**Required work:** Would you tally how many lines in the records include the word "Hamiltonian"? Reply with the number only.
--*--
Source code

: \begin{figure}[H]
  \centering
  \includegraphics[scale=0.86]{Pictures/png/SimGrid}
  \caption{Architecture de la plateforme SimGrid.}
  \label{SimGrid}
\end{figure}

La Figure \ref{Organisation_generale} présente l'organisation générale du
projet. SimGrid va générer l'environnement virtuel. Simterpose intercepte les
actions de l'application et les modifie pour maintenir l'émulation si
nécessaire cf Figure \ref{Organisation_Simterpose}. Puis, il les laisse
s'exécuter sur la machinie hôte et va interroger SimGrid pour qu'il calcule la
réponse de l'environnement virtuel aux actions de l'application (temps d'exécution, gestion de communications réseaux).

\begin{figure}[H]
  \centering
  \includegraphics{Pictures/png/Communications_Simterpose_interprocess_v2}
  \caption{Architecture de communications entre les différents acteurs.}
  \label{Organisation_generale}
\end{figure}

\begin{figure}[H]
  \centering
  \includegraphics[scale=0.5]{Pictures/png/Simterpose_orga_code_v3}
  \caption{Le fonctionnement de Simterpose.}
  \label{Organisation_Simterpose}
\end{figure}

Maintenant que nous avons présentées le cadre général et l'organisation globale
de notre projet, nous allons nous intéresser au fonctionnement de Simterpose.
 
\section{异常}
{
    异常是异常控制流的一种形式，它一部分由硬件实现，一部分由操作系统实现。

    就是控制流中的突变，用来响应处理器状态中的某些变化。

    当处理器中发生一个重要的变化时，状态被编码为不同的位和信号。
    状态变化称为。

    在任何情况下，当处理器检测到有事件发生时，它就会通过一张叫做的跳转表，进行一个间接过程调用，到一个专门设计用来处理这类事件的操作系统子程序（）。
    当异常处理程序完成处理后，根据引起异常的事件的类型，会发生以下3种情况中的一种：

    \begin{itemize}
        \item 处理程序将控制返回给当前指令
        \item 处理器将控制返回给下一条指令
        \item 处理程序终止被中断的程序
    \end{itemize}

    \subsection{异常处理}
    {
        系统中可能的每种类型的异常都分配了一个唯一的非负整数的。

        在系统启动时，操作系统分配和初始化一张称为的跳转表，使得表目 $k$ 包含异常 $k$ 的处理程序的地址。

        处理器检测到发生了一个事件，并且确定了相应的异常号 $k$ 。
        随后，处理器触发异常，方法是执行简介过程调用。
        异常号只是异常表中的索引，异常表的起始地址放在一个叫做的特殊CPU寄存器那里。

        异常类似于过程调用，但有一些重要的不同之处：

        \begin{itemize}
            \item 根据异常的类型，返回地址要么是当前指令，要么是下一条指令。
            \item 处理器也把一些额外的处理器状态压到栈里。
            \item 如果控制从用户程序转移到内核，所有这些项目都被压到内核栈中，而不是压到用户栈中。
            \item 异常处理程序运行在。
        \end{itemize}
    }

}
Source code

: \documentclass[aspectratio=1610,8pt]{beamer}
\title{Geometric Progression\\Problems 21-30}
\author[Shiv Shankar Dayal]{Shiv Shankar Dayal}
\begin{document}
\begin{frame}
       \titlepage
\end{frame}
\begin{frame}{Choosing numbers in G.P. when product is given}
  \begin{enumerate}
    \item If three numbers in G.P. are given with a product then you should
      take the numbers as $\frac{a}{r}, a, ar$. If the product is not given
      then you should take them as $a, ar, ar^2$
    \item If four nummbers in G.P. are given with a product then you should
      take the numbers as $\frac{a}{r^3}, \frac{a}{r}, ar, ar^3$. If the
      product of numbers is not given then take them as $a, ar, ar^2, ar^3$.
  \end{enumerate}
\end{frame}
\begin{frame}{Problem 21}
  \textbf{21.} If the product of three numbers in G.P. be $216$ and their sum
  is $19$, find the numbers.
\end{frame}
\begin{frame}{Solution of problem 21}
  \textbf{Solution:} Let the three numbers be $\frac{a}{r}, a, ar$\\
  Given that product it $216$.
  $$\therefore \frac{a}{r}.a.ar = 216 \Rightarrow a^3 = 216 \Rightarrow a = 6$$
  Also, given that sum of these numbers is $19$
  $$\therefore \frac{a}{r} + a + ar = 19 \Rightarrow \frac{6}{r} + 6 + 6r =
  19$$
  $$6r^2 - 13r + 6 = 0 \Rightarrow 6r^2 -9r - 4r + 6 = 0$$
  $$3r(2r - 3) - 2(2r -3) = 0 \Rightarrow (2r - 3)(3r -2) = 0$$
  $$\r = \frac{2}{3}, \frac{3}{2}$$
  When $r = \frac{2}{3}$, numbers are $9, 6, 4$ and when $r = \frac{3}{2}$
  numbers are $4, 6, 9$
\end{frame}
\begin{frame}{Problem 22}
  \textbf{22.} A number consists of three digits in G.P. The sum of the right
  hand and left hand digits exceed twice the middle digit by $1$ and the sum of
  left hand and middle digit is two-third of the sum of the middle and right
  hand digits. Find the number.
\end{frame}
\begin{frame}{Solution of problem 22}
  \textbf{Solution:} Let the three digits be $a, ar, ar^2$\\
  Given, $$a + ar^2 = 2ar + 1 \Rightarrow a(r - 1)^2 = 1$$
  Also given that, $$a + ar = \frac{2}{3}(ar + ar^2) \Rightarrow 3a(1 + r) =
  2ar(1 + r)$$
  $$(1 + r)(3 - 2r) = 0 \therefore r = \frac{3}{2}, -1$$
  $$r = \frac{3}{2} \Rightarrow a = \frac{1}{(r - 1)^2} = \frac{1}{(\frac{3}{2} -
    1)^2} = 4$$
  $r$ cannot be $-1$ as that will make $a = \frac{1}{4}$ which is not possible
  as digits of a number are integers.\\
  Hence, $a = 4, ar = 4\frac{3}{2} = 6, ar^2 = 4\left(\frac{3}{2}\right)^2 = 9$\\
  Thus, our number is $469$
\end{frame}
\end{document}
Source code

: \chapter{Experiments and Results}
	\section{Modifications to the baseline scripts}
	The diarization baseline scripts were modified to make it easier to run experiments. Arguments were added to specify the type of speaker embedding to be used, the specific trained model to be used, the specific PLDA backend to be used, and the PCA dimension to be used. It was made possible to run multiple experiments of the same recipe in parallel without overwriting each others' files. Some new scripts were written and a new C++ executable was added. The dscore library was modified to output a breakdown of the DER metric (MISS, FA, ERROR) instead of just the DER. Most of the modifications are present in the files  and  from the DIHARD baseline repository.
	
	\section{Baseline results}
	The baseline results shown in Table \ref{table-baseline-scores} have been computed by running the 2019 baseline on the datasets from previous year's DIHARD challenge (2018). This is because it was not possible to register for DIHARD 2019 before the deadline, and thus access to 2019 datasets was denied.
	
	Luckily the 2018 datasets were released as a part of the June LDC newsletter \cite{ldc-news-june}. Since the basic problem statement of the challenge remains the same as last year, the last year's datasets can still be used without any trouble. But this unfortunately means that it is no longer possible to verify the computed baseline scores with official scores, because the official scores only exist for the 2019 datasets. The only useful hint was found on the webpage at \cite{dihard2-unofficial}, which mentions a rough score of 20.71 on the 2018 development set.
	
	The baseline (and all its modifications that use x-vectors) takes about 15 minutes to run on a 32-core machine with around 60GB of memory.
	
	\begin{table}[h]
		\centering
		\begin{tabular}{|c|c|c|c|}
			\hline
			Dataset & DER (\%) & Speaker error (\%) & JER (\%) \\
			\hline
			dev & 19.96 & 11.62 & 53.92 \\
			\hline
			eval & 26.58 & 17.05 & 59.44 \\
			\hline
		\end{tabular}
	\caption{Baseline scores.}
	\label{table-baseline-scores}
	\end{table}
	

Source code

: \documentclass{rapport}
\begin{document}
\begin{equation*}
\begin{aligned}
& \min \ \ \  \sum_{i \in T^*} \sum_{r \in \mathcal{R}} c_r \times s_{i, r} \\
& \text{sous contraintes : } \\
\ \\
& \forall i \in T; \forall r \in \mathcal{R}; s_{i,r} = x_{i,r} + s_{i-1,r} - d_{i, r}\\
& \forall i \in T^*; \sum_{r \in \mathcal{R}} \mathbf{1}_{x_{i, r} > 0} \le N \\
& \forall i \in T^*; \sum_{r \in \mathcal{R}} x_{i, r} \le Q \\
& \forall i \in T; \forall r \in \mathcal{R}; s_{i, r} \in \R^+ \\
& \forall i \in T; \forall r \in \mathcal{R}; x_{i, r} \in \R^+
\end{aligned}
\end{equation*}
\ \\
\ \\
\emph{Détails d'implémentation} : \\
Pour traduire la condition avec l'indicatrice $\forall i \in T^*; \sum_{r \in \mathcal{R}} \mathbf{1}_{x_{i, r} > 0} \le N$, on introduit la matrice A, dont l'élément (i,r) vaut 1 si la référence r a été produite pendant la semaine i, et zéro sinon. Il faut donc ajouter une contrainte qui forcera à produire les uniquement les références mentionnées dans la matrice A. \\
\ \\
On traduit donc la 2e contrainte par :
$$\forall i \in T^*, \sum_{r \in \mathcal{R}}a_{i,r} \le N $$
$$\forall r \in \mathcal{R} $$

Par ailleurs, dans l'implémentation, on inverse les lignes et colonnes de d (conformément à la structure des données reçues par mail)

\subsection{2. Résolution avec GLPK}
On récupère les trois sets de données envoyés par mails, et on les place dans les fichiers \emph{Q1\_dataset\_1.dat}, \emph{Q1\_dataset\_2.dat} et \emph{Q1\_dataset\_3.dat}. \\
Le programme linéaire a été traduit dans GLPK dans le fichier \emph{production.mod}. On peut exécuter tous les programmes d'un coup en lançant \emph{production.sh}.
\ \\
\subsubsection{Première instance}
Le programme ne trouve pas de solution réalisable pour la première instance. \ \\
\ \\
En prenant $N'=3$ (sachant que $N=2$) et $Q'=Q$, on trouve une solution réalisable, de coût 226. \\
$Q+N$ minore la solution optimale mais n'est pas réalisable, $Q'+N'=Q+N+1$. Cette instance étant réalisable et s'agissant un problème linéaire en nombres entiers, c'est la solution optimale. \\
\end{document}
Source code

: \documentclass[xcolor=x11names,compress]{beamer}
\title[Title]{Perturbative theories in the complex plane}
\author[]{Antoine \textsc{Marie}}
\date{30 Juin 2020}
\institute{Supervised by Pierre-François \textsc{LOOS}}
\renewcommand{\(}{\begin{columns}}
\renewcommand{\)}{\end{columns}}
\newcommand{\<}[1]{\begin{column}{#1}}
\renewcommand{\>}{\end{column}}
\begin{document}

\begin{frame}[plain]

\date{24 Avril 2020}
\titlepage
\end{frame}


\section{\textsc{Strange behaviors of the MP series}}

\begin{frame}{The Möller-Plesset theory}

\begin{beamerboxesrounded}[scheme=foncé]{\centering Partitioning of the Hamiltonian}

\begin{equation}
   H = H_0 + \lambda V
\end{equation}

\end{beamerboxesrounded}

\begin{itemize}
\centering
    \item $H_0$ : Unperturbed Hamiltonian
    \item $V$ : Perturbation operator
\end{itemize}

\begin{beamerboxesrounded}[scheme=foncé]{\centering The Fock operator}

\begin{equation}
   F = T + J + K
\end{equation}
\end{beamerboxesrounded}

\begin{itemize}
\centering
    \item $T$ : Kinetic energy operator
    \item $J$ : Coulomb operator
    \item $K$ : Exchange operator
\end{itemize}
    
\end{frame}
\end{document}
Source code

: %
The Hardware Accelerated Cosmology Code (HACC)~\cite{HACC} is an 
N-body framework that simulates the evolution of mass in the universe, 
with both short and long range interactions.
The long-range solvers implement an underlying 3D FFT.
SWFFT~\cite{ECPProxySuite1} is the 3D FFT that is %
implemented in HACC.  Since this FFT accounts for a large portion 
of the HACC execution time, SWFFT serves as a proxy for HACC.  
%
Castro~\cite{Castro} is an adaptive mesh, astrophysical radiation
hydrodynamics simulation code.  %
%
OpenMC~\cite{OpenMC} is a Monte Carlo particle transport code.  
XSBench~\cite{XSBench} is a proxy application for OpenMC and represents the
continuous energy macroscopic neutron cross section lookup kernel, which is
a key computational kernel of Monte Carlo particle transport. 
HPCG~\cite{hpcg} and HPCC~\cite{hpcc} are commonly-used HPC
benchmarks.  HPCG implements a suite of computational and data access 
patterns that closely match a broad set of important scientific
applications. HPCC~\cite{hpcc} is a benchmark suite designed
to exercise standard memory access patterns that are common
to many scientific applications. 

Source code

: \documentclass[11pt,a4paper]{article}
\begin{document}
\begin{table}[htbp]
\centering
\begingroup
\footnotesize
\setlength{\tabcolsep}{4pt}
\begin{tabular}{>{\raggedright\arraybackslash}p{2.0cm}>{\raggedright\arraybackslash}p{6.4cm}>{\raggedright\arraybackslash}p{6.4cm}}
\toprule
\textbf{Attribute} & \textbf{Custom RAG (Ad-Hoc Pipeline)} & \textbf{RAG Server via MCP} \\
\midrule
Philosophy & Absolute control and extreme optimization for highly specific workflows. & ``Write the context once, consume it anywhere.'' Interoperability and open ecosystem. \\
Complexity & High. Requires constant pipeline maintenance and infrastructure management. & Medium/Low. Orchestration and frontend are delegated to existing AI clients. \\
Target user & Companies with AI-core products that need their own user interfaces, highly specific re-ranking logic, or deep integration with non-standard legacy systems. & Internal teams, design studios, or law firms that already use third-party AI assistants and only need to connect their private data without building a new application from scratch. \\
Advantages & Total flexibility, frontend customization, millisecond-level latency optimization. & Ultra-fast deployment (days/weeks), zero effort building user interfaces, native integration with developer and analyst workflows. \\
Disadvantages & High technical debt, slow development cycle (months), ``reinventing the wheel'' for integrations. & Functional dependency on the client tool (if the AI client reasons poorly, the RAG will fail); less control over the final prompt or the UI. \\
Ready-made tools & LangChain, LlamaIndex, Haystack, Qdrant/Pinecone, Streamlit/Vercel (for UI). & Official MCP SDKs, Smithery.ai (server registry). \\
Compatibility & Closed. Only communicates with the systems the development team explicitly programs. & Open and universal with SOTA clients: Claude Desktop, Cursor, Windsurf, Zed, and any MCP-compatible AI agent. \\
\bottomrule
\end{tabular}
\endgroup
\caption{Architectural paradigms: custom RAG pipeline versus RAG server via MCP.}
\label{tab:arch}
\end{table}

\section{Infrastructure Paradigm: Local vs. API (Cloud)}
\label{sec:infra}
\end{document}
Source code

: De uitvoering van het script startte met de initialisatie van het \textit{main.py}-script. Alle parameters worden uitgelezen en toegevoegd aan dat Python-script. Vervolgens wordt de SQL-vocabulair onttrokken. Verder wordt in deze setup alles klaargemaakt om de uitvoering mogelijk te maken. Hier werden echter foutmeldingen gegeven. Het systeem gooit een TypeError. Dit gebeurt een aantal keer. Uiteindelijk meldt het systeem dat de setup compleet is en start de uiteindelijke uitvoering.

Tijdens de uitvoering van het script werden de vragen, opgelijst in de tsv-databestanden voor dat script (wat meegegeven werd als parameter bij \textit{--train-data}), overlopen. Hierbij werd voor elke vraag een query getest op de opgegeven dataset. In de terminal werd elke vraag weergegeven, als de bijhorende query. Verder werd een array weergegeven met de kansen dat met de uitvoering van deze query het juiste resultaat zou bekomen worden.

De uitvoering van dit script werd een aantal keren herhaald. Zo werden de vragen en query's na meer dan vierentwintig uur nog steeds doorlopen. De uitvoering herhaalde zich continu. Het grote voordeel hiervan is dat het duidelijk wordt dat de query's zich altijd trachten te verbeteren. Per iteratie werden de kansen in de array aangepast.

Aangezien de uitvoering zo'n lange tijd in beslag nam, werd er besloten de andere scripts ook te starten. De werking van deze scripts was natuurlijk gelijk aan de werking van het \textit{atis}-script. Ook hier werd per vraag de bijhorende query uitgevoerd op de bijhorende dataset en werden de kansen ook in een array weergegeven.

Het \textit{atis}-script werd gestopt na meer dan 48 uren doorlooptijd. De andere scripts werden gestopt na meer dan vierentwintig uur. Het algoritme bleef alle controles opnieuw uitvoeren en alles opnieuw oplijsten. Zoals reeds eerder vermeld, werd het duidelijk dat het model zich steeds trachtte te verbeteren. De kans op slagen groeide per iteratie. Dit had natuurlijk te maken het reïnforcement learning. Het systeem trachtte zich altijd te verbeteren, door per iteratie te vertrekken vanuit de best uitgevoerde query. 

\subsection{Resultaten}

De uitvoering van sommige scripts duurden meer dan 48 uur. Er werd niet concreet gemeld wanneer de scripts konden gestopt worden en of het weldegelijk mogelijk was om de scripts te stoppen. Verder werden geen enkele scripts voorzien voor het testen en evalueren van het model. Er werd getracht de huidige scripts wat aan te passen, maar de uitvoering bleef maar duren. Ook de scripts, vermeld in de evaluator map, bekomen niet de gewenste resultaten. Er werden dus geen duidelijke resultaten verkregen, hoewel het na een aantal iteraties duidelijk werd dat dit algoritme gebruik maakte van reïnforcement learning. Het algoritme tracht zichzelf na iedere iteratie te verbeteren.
--*--
**Response for this exercise:** 2